(Beginning of Records for the exercise)
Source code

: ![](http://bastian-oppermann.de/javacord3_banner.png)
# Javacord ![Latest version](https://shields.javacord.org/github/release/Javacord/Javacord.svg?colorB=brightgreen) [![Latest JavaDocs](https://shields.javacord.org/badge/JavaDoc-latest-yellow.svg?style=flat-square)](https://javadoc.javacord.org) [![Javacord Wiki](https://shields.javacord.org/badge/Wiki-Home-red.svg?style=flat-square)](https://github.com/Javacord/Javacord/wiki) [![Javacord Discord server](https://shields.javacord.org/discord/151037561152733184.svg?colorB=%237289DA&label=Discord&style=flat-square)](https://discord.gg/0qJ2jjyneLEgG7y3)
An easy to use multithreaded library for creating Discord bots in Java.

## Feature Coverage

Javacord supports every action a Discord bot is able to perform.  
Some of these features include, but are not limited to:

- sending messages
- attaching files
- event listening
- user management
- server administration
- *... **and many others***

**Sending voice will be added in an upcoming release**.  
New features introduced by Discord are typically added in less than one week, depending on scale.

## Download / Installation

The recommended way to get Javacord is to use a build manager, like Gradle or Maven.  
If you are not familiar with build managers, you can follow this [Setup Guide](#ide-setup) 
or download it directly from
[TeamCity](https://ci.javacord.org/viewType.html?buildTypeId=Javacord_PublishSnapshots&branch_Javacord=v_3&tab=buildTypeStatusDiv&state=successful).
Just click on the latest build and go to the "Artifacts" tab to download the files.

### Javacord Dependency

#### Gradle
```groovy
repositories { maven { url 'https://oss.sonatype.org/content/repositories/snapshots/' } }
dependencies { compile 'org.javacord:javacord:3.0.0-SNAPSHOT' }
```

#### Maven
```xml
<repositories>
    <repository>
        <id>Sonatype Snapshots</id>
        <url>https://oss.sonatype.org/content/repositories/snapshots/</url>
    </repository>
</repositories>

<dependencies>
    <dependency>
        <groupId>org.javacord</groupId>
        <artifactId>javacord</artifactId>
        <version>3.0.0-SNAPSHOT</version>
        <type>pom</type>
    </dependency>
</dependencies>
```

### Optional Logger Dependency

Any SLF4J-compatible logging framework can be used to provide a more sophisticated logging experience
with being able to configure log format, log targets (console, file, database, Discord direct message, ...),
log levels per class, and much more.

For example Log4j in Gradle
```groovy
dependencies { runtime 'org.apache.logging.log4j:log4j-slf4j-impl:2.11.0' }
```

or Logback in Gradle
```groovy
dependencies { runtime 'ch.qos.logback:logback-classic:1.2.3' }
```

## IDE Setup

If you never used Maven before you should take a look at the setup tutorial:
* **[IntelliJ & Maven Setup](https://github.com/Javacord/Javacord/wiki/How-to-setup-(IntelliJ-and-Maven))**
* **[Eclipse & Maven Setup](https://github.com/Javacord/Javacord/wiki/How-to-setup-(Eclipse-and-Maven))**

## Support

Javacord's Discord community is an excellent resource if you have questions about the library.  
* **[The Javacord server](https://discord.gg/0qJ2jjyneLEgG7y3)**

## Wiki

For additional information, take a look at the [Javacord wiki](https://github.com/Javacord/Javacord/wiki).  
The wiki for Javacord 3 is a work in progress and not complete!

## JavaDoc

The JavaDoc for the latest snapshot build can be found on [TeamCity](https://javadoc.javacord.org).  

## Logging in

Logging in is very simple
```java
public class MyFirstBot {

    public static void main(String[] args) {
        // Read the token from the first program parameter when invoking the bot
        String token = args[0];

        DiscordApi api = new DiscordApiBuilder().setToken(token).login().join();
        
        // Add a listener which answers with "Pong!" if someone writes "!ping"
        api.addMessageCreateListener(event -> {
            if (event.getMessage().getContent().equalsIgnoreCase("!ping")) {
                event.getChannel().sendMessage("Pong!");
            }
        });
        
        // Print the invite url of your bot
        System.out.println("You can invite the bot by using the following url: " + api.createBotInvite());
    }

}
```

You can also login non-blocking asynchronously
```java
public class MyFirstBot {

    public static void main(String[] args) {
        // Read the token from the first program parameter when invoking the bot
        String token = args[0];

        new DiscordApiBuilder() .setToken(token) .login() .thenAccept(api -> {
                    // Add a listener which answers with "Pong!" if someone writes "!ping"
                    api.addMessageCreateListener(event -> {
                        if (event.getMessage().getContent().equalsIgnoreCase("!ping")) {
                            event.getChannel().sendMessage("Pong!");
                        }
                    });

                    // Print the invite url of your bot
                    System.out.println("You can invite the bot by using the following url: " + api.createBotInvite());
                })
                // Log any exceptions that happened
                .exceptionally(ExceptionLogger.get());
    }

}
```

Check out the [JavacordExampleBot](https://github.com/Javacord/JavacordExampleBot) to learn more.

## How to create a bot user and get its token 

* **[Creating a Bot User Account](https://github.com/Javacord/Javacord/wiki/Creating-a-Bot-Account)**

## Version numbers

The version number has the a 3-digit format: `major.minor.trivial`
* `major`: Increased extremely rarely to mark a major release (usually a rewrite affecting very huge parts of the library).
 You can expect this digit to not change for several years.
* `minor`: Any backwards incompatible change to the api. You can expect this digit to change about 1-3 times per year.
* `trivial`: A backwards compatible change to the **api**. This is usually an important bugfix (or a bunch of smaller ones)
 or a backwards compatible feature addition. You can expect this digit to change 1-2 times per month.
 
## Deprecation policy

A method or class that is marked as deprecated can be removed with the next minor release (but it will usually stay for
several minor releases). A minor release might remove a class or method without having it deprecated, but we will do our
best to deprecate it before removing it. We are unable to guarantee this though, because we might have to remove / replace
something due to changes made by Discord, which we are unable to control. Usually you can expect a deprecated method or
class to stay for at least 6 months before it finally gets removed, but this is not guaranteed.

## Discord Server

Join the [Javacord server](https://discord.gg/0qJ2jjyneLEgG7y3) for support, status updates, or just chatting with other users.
(End of Records for the exercise)
## Work instructions
Starting at the line above that contains "## IDE Setup", write out each line exactly until the line that contains "For additional information, take" has been written, and stop there.

## Solved problem
## IDE Setup

If you never used Maven before you should take a look at the setup tutorial:
* **[IntelliJ & Maven Setup](https://github.com/Javacord/Javacord/wiki/How-to-setup-(IntelliJ-and-Maven))**
* **[Eclipse & Maven Setup](https://github.com/Javacord/Javacord/wiki/How-to-setup-(Eclipse-and-Maven))**

## Support

Javacord's Discord community is an excellent resource if you have questions about the library.  
* **[The Javacord server](https://discord.gg/0qJ2jjyneLEgG7y3)**

## Wiki

For additional information, take a look at the [Javacord wiki](https://github.com/Javacord/Javacord/wiki).  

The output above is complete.